The brand revealed a number of wonders, perhaps most notably a $1.37 million pen, which was paraded slowly around the ballroom by a model in a ballgown who carried it on a soft, red pillow. That pen, the Ultimate Serpent Limited Edition 1, was emblazoned with 15.34 carats of dark blue sapphires and wrapped with a hand-engraved rose gold serpent, which itself featured 153 embedded, individually cut diamonds. A big 6-carat diamond in the shape of the Montblanc star logo sits on the crown of the cap. (Put your checkbooks away; it was one of a kind and someone had already bought it.)
There was also a one-of-a-kind steamer bag, a tall, unstructured thing in beautiful black leather with a coiled red snake painted on the exterior. And there was a new group of pens that also carried the black-and-red theme, as well as the snake motif. Both visual cues are callbacks to the brand's early days, when it sold its first-ever fountain pen in those colors and called it the Rouge et Noir. Back then the pens were made with black ebonite and a red cap head, and some featured a serpent undulating around the cap. The new Rouge et Noir collection looks very similar.
But most exciting was Montblanc's totally original watch novelty, the Villeret Tourbillon Bi-Cylindrique 110 Years Anniversary Limited Edition. It's a dramatic 18-karat rose gold timepiece with a huge 18.4mm one-minute tourbillon at 12 o'clock and interesting floating hands on the dial. (The hands are actually painted on two incredibly thin sapphire disks that rotate above the hour indicators.) All 95 of the tourbillon components are hand-beveled, chamfered, angled, and polished in-house by Montblanc craftsmen, and the effort shows. Also, the watch has a 46-hour power reserve.
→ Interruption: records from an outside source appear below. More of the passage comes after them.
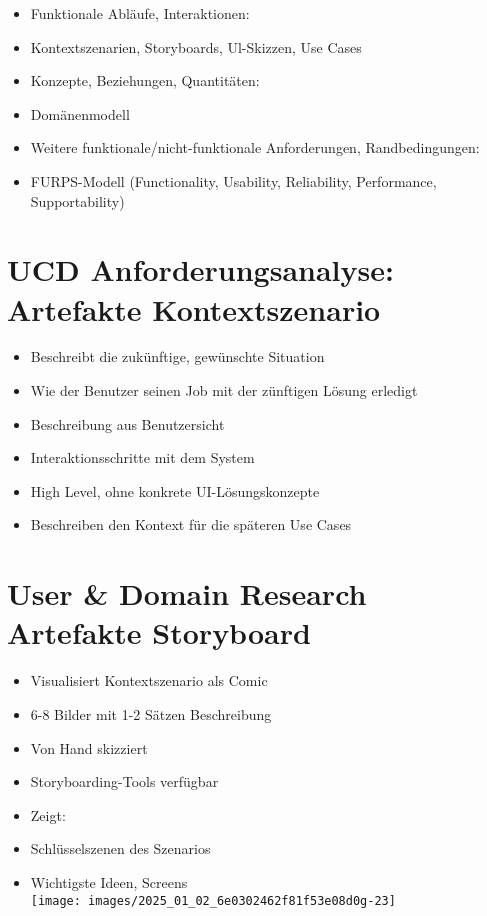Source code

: \documentclass[10pt]{article}
\begin{document}
\begin{itemize}
  \item Funktionale Abläufe, Interaktionen:
  \item Kontextszenarien, Storyboards, Ul-Skizzen, Use Cases
  \item Konzepte, Beziehungen, Quantitäten:
  \item Domänenmodell
  \item Weitere funktionale/nicht-funktionale Anforderungen, Randbedingungen:
  \item FURPS-Modell (Functionality, Usability, Reliability, Performance, Supportability)
\end{itemize}

\section*{UCD Anforderungsanalyse: Artefakte Kontextszenario}
\begin{itemize}
  \item Beschreibt die zukünftige, gewünschte Situation
  \item Wie der Benutzer seinen Job mit der zünftigen Lösung erledigt
  \item Beschreibung aus Benutzersicht
  \item Interaktionsschritte mit dem System
  \item High Level, ohne konkrete UI-Lösungskonzepte
  \item Beschreiben den Kontext für die späteren Use Cases
\end{itemize}

\section*{User \& Domain Research Artefakte Storyboard}
\begin{itemize}
  \item Visualisiert Kontextszenario als Comic
  \item 6-8 Bilder mit 1-2 Sätzen Beschreibung
  \item Von Hand skizziert
  \item Storyboarding-Tools verfügbar
  \item Zeigt:
  \item Schlüsselszenen des Szenarios
  \item Wichtigste Ideen, Screens\\
\texttt{[image: images/2025\_01\_02\_6e0302462f81f53e08d0g-23]}
\end{itemize}
\end{document}
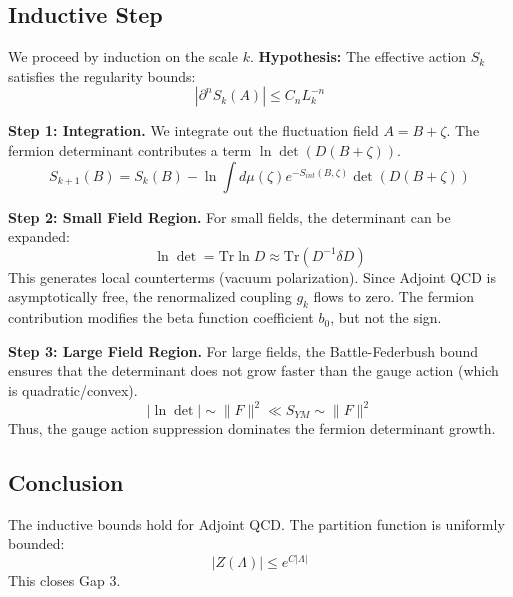 \subsection{Inductive Step}
We proceed by induction on the scale $k$.
\textbf{Hypothesis:} The effective action $S_k$ satisfies the regularity bounds:
\begin{equation}
|\partial^n S_k(A)| \le C_n L_k^{-n}
\end{equation}

\textbf{Step 1: Integration.}
We integrate out the fluctuation field $A = B + \zeta$. The fermion determinant contributes a term $\ln \det(D(B+\zeta))$.
\begin{equation}
S_{k+1}(B) = S_k(B) - \ln \int d\mu(\zeta) e^{-S_{int}(B, \zeta)} \det(D(B+\zeta))
\end{equation}

\textbf{Step 2: Small Field Region.}
For small fields, the determinant can be expanded:
\begin{equation}
\ln \det = \text{Tr} \ln D \approx \text{Tr} (D^{-1} \delta D)
\end{equation}
This generates local counterterms (vacuum polarization). Since Adjoint QCD is asymptotically free, the renormalized coupling $g_k$ flows to zero. The fermion contribution modifies the beta function coefficient $b_0$, but not the sign.

\textbf{Step 3: Large Field Region.}
For large fields, the Battle-Federbush bound ensures that the determinant does not grow faster than the gauge action (which is quadratic/convex).
\begin{equation}
|\ln \det| \sim \|F\|^2 \ll S_{YM} \sim \|F\|^2
\end{equation}
Thus, the gauge action suppression dominates the fermion determinant growth.

\subsection{Conclusion}
The inductive bounds hold for Adjoint QCD. The partition function is uniformly bounded:
\begin{equation}
|Z(\Lambda)| \le e^{C |\Lambda|}
\end{equation}
This closes Gap 3.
Oh, yeah. And there's a snake in it.
The most striking feature of the watch is definitely the three-dimensional, hand-engraved anthracite serpent that is coiled around the inside of the bezel, with its head resting just at 9 o'clock. It will turn heads, and for $318,000, it probably should.
(Earlier in the day, at an event for bloggers, Montblanc had draped the watch over an actual living snake, which handlers in turn draped over the steamer bag for a kind of extreme photo op. The snake moved, knocking the watch down to a glass table, and one of the sapphire crystals cracked—marring the exquisite timepiece before the big dinner. But never fear, it will be repaired, and two others will be made. You can bring that Montblanc leather checkbook back out again.)
Later, Montblanc Chief Executive Officer Jerome Lambert told me that contrary to the Judeo-Christian image of the snake as a symbol of darkness, he sees it as uplifting and symbolic. "The serpent is a symbol of life for many cultures, and Montblanc is important in so many moments of life," he said. When questioned whether people might confuse a snake-themed watch for something made by rival Bulgari, he noted that "Bulgari is speaking to women primarily, not men as we are. And the presence of serpents is so key to the Montblanc brand."